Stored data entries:
((

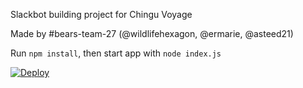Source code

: Slackbot building project for Chingu Voyage

Made by #bears-team-27 (@wildlifehexagon, @ermarie, @asteed21)

Run `npm install`, then start app with `node index.js`

[![Deploy](https://www.herokucdn.com/deploy/button.svg)](https://heroku.com/deploy)
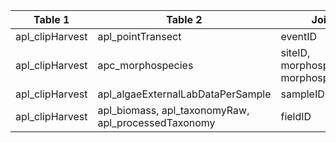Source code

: |Table 1|Table 2|Joing by Fields|
|---------------|---------------------------------------------------|-------------------------------------------------|
|apl_clipHarvest|apl_pointTransect|eventID|
|apl_clipHarvest|apc_morphospecies|siteID, morphospeciesCreatedDate, morphospeciesID|
|apl_clipHarvest|apl_algaeExternalLabDataPerSample|sampleID|
|apl_clipHarvest|apl_biomass, apl_taxonomyRaw, apl_processedTaxonomy|fieldID|
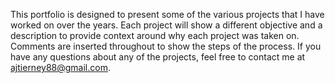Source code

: This portfolio is designed to present some of the various projects that I have worked on over the years. Each project will show a different objective and a description to provide context around why each project was taken on. Comments are inserted throughout to show the steps of the process. If you have any questions about any of the projects, feel free to contact me at ajtierney88@gmail.com. 
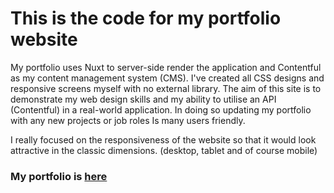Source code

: # This is the code for my portfolio website

My portfolio uses Nuxt to server-side render the application and Contentful as my content management system (CMS). I've created all CSS designs and responsive screens myself with no external library.
The aim of this site is to demonstrate my web design skills and my ability to utilise an API (Contentful) in a real-world application. In doing so updating my portfolio with any new projects or job roles Is many users friendly.

I really focused on the responsiveness of the website so that it would look attractive in the classic dimensions. (desktop, tablet and of course mobile)

### My portfolio is [here](https://isaacdiaby.tech)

))

Your instructions: Reproduce the lines above beginning at the line that contains "Made by #bears-team-27" and ending at the line that contains "me at ajtierney88@gmail.com.". No pictures.

Answer for this exercise:
Made by #bears-team-27 (@wildlifehexagon, @ermarie, @asteed21)

Run `npm install`, then start app with `node index.js`

[![Deploy](https://www.herokucdn.com/deploy/button.svg)](https://heroku.com/deploy)
Source code

: |Table 1|Table 2|Joing by Fields|
|---------------|---------------------------------------------------|-------------------------------------------------|
|apl_clipHarvest|apl_pointTransect|eventID|
|apl_clipHarvest|apc_morphospecies|siteID, morphospeciesCreatedDate, morphospeciesID|
|apl_clipHarvest|apl_algaeExternalLabDataPerSample|sampleID|
|apl_clipHarvest|apl_biomass, apl_taxonomyRaw, apl_processedTaxonomy|fieldID|
Source code

: This portfolio is designed to present some of the various projects that I have worked on over the years. Each project will show a different objective and a description to provide context around why each project was taken on. Comments are inserted throughout to show the steps of the process. If you have any questions about any of the projects, feel free to contact me at ajtierney88@gmail.com. 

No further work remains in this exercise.